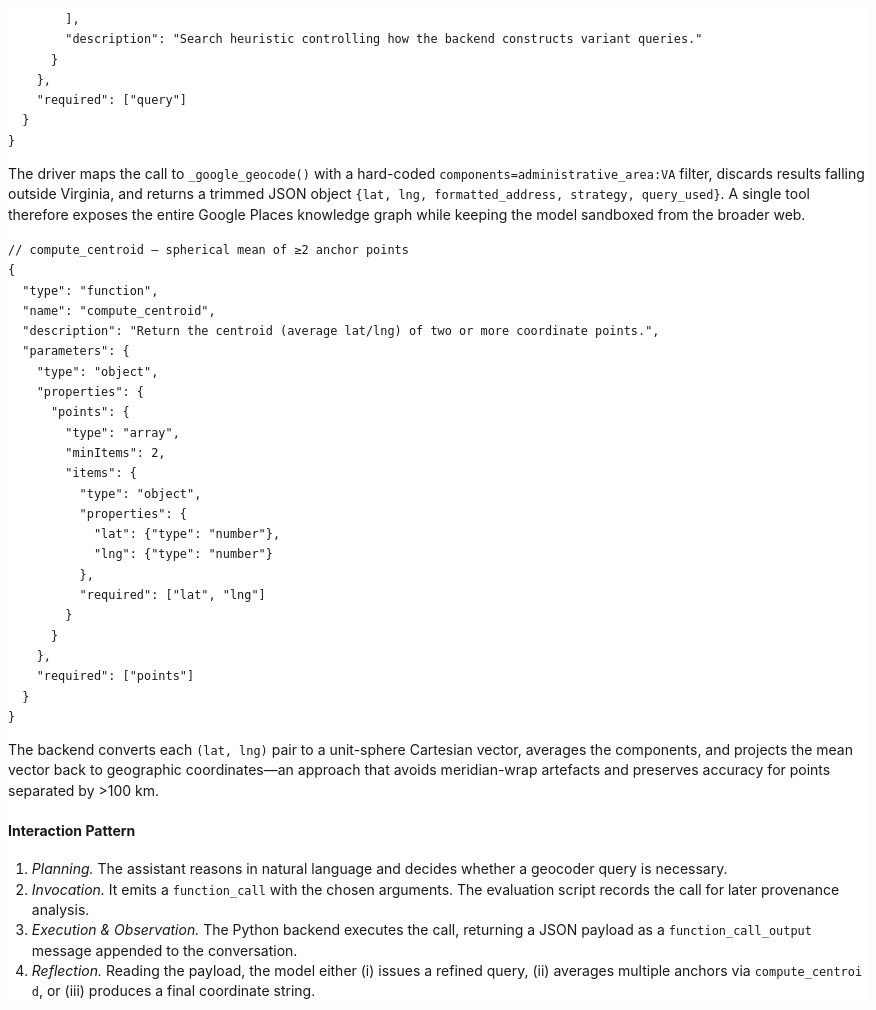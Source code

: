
 ```jsonc
        ],
        "description": "Search heuristic controlling how the backend constructs variant queries."
      }
    },
    "required": ["query"]
  }
}
```

The driver maps the call to `_google_geocode()` with a hard-coded `components=administrative_area:VA` filter, discards results falling outside Virginia, and returns a trimmed JSON object `{lat, lng, formatted_address, strategy, query_used}`. A single tool therefore exposes the entire Google Places knowledge graph while keeping the model sandboxed from the broader web.

```jsonc
// compute_centroid – spherical mean of ≥2 anchor points
{
  "type": "function",
  "name": "compute_centroid",
  "description": "Return the centroid (average lat/lng) of two or more coordinate points.",
  "parameters": {
    "type": "object",
    "properties": {
      "points": {
        "type": "array",
        "minItems": 2,
        "items": {
          "type": "object",
          "properties": {
            "lat": {"type": "number"},
            "lng": {"type": "number"}
          },
          "required": ["lat", "lng"]
        }
      }
    },
    "required": ["points"]
  }
}
```

The backend converts each `(lat, lng)` pair to a unit-sphere Cartesian vector, averages the components, and projects the mean vector back to geographic coordinates—an approach that avoids meridian-wrap artefacts and preserves accuracy for points separated by >100 km.

#### Interaction Pattern

1. *Planning.*  The assistant reasons in natural language and decides whether a geocoder query is necessary.
2. *Invocation.*  It emits a `function_call` with the chosen arguments.  The evaluation script records the call for later provenance analysis.
3. *Execution & Observation.*  The Python backend executes the call, returning a JSON payload as a `function_call_output` message appended to the conversation.
4. *Reflection.*  Reading the payload, the model either (i) issues a refined query, (ii) averages multiple anchors via `compute_centroid`, or (iii) produces a final coordinate string.


[^script-runtime]: The actual script execution time for the GIS workflow is negligible (<1 s per grant) relative to analyst labor for development and quality assurance, and is therefore excluded from latency comparisons to maintain consistent measurement of reasoning/computation time across all methods.
[^cost-optimized]: I also evaluated three ultra-low-cost GPT-4-class variants (GPT-4.1-mini, GPT-4.1-nano, GPT-4o-mini). Their outputs rarely conformed to the required coordinate format, yielding a mean error of ≈ 49 km; details are archived in my [GitHub repository](https://github.com/ryanmio/colonial-virginia-llm-geolocation).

----

EXERCISE:
Once more, please print the whole listing exactly, omitting each image.

RESPONSE:
Source code

:
 ```jsonc
        ],
        "description": "Search heuristic controlling how the backend constructs variant queries."
      }
    },
    "required": ["query"]
  }
}
```

The driver maps the call to `_google_geocode()` with a hard-coded `components=administrative_area:VA` filter, discards results falling outside Virginia, and returns a trimmed JSON object `{lat, lng, formatted_address, strategy, query_used}`. A single tool therefore exposes the entire Google Places knowledge graph while keeping the model sandboxed from the broader web.

```jsonc
// compute_centroid – spherical mean of ≥2 anchor points
{
  "type": "function",
  "name": "compute_centroid",
  "description": "Return the centroid (average lat/lng) of two or more coordinate points.",
  "parameters": {
    "type": "object",
    "properties": {
      "points": {
        "type": "array",
        "minItems": 2,
        "items": {
          "type": "object",
          "properties": {
            "lat": {"type": "number"},
            "lng": {"type": "number"}
          },
          "required": ["lat", "lng"]
        }
      }
    },
    "required": ["points"]
  }
}
```

The backend converts each `(lat, lng)` pair to a unit-sphere Cartesian vector, averages the components, and projects the mean vector back to geographic coordinates—an approach that avoids meridian-wrap artefacts and preserves accuracy for points separated by >100 km.

#### Interaction Pattern

1. *Planning.*  The assistant reasons in natural language and decides whether a geocoder query is necessary.
2. *Invocation.*  It emits a `function_call` with the chosen arguments.  The evaluation script records the call for later provenance analysis.
3. *Execution & Observation.*  The Python backend executes the call, returning a JSON payload as a `function_call_output` message appended to the conversation.
4. *Reflection.*  Reading the payload, the model either (i) issues a refined query, (ii) averages multiple anchors via `compute_centroid`, or (iii) produces a final coordinate string.


[^script-runtime]: The actual script execution time for the GIS workflow is negligible (<1 s per grant) relative to analyst labor for development and quality assurance, and is therefore excluded from latency comparisons to maintain consistent measurement of reasoning/computation time across all methods.
[^cost-optimized]: I also evaluated three ultra-low-cost GPT-4-class variants (GPT-4.1-mini, GPT-4.1-nano, GPT-4o-mini). Their outputs rarely conformed to the required coordinate format, yielding a mean error of ≈ 49 km; details are archived in my [GitHub repository](https://github.com/ryanmio/colonial-virginia-llm-geolocation).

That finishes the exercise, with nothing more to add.